INSTRUCTIONS FOR THE TASK »
Find the line below that contains "This is equivalent". Transcribe it and every line after it exactly, adding nothing.

Stored data:
- - -
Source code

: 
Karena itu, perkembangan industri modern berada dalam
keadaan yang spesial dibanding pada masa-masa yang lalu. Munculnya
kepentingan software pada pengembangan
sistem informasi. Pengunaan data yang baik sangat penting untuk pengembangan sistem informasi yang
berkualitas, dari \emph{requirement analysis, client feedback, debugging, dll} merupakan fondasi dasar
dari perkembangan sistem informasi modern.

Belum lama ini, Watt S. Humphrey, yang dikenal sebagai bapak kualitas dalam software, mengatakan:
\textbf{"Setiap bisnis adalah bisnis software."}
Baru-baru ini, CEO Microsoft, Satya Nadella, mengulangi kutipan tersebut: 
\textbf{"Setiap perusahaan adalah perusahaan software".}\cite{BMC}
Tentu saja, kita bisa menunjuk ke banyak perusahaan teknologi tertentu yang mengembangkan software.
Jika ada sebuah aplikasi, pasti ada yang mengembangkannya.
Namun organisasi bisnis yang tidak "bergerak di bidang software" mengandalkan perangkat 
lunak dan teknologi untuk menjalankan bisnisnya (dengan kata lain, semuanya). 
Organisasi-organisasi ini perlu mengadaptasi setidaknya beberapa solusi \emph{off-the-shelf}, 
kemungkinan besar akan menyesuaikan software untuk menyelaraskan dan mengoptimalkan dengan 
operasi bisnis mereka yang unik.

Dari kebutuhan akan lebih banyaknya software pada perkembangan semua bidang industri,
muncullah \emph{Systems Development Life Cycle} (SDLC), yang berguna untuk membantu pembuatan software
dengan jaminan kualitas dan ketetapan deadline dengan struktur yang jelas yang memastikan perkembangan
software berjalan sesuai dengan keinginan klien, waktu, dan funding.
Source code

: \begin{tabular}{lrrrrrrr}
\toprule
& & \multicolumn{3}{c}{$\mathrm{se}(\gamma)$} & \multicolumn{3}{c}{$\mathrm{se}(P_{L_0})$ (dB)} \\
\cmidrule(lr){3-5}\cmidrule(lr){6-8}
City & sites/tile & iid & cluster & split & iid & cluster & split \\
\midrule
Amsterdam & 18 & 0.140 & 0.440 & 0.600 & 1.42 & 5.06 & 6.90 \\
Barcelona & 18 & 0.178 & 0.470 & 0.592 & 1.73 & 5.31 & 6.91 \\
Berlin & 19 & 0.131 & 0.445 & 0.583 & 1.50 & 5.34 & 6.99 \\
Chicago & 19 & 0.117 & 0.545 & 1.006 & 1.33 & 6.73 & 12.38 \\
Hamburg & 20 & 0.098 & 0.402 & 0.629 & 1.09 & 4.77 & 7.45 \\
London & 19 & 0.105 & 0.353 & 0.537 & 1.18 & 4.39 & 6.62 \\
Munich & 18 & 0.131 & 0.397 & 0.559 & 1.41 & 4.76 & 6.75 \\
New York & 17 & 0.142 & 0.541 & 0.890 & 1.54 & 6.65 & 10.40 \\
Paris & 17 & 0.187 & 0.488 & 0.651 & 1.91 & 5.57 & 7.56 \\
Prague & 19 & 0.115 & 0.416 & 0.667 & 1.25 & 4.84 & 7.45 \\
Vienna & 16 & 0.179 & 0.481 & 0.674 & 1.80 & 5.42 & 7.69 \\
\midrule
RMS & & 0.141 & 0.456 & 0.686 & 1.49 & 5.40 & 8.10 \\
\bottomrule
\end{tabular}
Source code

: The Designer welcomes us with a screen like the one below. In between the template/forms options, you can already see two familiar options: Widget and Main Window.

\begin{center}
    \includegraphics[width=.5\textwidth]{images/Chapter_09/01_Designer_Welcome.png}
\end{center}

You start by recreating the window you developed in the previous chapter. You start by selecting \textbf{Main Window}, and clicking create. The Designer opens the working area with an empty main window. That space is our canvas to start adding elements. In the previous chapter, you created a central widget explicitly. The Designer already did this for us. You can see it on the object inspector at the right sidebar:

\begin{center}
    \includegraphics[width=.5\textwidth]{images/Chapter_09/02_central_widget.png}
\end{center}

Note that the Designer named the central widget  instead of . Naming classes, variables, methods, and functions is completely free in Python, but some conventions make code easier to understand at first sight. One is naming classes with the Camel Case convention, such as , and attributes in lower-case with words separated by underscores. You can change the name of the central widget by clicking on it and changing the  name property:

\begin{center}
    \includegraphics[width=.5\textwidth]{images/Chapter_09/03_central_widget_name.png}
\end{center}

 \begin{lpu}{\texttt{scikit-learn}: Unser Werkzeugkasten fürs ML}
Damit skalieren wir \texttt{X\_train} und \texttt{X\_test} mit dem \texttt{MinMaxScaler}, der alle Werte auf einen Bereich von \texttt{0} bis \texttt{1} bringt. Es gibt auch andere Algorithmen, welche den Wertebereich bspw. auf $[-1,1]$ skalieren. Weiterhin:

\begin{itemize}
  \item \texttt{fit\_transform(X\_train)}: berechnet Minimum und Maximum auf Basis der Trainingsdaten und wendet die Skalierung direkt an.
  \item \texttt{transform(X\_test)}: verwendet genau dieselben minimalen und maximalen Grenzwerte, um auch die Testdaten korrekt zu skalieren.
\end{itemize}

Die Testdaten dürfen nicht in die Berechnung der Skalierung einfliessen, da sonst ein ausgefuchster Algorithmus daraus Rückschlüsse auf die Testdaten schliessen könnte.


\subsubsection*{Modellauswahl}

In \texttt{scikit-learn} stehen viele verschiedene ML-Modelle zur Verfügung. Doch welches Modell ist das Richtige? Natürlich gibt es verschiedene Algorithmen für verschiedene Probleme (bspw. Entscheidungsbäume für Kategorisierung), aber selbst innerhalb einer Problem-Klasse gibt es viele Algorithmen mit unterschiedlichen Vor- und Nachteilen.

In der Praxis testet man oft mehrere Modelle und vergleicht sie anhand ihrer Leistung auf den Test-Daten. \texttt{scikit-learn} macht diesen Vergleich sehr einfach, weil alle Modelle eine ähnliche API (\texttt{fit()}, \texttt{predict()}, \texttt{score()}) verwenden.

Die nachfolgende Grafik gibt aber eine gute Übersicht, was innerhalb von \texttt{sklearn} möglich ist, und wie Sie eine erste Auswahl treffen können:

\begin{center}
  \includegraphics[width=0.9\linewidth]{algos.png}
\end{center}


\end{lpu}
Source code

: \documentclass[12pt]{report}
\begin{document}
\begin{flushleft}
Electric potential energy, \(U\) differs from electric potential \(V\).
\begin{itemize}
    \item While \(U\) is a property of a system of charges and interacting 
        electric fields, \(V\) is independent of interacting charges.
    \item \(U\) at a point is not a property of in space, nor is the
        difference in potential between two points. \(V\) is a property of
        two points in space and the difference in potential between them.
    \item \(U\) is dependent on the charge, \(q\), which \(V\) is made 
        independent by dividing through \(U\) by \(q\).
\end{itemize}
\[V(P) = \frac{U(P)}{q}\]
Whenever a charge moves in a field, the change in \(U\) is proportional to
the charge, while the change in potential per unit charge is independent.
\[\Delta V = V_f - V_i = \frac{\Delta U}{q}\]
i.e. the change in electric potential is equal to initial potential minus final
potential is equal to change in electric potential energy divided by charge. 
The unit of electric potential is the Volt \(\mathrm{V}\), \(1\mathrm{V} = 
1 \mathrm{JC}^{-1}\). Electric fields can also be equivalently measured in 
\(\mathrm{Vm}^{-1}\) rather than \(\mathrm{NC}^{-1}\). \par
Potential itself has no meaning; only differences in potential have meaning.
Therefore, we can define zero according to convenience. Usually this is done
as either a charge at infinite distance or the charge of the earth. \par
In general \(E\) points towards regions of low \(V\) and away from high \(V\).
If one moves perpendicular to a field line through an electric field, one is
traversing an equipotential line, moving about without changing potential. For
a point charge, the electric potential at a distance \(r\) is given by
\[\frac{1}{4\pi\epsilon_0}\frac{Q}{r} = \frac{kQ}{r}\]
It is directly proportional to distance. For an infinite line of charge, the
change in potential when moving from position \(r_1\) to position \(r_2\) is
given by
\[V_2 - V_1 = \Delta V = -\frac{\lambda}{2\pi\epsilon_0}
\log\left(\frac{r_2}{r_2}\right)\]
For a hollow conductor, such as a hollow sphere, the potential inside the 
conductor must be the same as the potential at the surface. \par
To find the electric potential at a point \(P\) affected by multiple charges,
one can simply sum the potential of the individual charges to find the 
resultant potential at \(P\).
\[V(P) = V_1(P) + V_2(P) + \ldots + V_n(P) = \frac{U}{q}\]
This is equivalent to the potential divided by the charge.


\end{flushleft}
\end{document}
- - -
ANSWER BOX »
This is equivalent to the potential divided by the charge.


\end{flushleft}
\end{document}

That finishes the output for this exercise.